The employer admitted it skipped a step in its own process. It still kept the dismissal
A worker was filmed six metres up with no harness. He was fired the same day - and the tribunal agreed.
In a decision handed down on May 29, 2026, the Fair Work Commission upheld the sacking of a mining electrician who climbed onto the roof of a mobile mining unit, outside the safety rails and roughly 6.1 metres off the ground, with no harness, permit or rescue plan in place.
The ruling is a useful read for any HR or work health and safety lead who has ever wondered how much a procedural slip-up can cost in an unfair dismissal case.
Jamie Hollinshead worked for Murray Zircon Pty Ltd, a South Australian mineral sands and metals miner, from March 2024 until July 2025. On July 14, 2025, while trying to fix a booster pump, he decided to remove an antenna from a Mobile Mining Unit. To get to it, he climbed up and stood on the roof.
A worker from another contractor on site saw him, took a photo, and reported it. The image made its way to Murray Zircon. The next morning Hollinshead was shown the photo and stood down on full pay. By that evening he had been dismissed for serious misconduct.
Hollinshead did not dispute the conduct. He argued the dismissal was harsh, disproportionate and procedurally unfair, and he asked for his job back, pointing to a clean record, full cooperation and a willingness to retrain.
Commissioner Thornton was not swayed. The Commissioner found the company had a valid reason to dismiss. Hollinshead had been trained to work at heights and knew the company's "Golden Rules," which he agreed should never be broken. One of those rules reads: "I will only work at height if trained to do so with fall protection, a spotter and a rescue plan in place." He had none.
The most instructive part for HR is the process - because the employer's was not flawless.
The Commissioner accepted that Murray Zircon skipped a step in its own policy.
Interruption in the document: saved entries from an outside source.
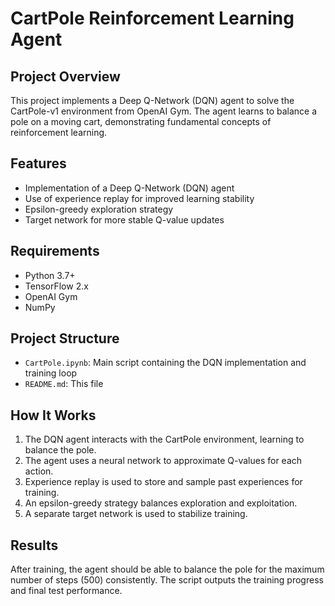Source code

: # CartPole Reinforcement Learning Agent

## Project Overview
This project implements a Deep Q-Network (DQN) agent to solve the CartPole-v1 environment from OpenAI Gym. The agent learns to balance a pole on a moving cart, demonstrating fundamental concepts of reinforcement learning.

## Features
- Implementation of a Deep Q-Network (DQN) agent
- Use of experience replay for improved learning stability
- Epsilon-greedy exploration strategy
- Target network for more stable Q-value updates

## Requirements
- Python 3.7+
- TensorFlow 2.x
- OpenAI Gym
- NumPy

## Project Structure
- `CartPole.ipynb`: Main script containing the DQN implementation and training loop
- `README.md`: This file

## How It Works
1. The DQN agent interacts with the CartPole environment, learning to balance the pole.
2. The agent uses a neural network to approximate Q-values for each action.
3. Experience replay is used to store and sample past experiences for training.
4. An epsilon-greedy strategy balances exploration and exploitation.
5. A separate target network is used to stabilize training.

## Results
After training, the agent should be able to balance the pole for the maximum number of steps (500) consistently. The script outputs the training progress and final test performance.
That policy says an employee should get a chance to explain why termination is not appropriate before a final call is made. The investigation team gathered records, checked his training and pulled past safety cases, but never put that material to Hollinshead or asked him to argue against dismissal before deciding. The company's HR and work health and safety manager agreed in evidence that this had not happened. The Commissioner said it "adds some weight to a finding of unfairness."
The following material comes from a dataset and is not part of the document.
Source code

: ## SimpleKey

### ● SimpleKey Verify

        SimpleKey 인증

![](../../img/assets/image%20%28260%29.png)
It still was not enough. Weighed against the seriousness of the breach, the procedural gap did not tip the result. The entire process took one day, and Hollinshead argued that the speed showed the outcome was decided in advance. The Commissioner disagreed, calling the investigation "thorough and efficient" because the conduct was specific and admitted.
Credibility also cut against him. His written statement the day after the incident said he had completed a "Take 5" safety check and climbed over the handrails. Under cross-examination he said the Take 5 was actually done the next day by his co-worker, and that he had climbed up framework not built for climbing. The Commissioner found the inconsistencies suggested he "was not entirely honest in his reporting of the incident the day after it occurred."
Company size played a role too. Murray Zircon accepted it was large enough, with a dedicated HR department, that it could not rely on the leeway the law sometimes extends to smaller, less-resourced employers.
The takeaways are practical. An admitted, serious safety breach can justify summary dismissal, even on a first offence and even when no one is hurt. A fast investigation is not automatically unfair if the facts are clear and the worker gets to respond. But skipping a step written into your own policy is a genuine risk. Here it counted against the employer, and on a closer set of facts it could decide the case. The lesson for HR: follow your own process to the letter - especially the part where the employee gets to argue against the outcome before you finalise it.